* Required action *
Begin at the line below that has "Inside folder with" and stop after the line that has "-React Router - https://reactrouter.com/en/main/start/overview". Please restate only those lines, word for word.

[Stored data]
════

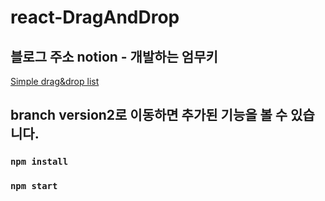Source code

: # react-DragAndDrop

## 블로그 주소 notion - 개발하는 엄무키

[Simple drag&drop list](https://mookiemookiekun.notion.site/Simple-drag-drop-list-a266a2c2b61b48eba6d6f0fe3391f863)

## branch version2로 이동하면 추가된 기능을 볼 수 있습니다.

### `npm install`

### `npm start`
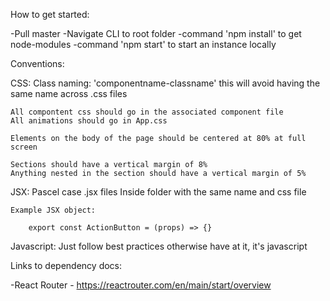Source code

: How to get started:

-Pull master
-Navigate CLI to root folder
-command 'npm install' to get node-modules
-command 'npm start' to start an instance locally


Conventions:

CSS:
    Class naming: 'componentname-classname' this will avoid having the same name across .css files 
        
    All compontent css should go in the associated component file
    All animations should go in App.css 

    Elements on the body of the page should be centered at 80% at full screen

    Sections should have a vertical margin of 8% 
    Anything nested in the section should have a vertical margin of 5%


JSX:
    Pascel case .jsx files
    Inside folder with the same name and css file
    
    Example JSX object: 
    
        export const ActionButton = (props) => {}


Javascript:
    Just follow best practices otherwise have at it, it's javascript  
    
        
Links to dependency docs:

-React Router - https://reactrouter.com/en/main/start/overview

════

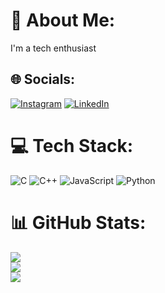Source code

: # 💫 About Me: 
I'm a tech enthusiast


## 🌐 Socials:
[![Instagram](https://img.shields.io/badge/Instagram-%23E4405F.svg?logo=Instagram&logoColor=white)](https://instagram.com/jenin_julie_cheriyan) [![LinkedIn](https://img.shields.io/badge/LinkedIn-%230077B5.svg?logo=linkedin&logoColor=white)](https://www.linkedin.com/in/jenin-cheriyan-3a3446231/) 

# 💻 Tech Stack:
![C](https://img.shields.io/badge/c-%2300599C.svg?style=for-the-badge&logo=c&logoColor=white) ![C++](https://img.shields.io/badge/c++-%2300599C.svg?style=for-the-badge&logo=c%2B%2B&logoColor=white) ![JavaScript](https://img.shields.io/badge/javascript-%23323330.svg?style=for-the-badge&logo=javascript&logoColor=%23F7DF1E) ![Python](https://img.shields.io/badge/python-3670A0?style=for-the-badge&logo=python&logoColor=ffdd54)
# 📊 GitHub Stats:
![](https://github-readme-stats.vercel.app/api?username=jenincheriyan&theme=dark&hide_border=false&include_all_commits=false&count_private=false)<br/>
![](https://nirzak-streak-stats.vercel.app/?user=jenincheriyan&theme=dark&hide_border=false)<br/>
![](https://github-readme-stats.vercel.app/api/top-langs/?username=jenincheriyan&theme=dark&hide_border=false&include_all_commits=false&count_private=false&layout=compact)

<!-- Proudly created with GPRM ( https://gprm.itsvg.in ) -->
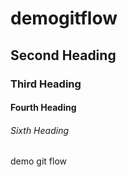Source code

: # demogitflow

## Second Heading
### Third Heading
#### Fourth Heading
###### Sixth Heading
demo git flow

════

* Task response *
    Inside folder with the same name and css file
    
    Example JSX object: 
    
        export const ActionButton = (props) => {}


Javascript:
    Just follow best practices otherwise have at it, it's javascript  
    
        
Links to dependency docs:

-React Router - https://reactrouter.com/en/main/start/overview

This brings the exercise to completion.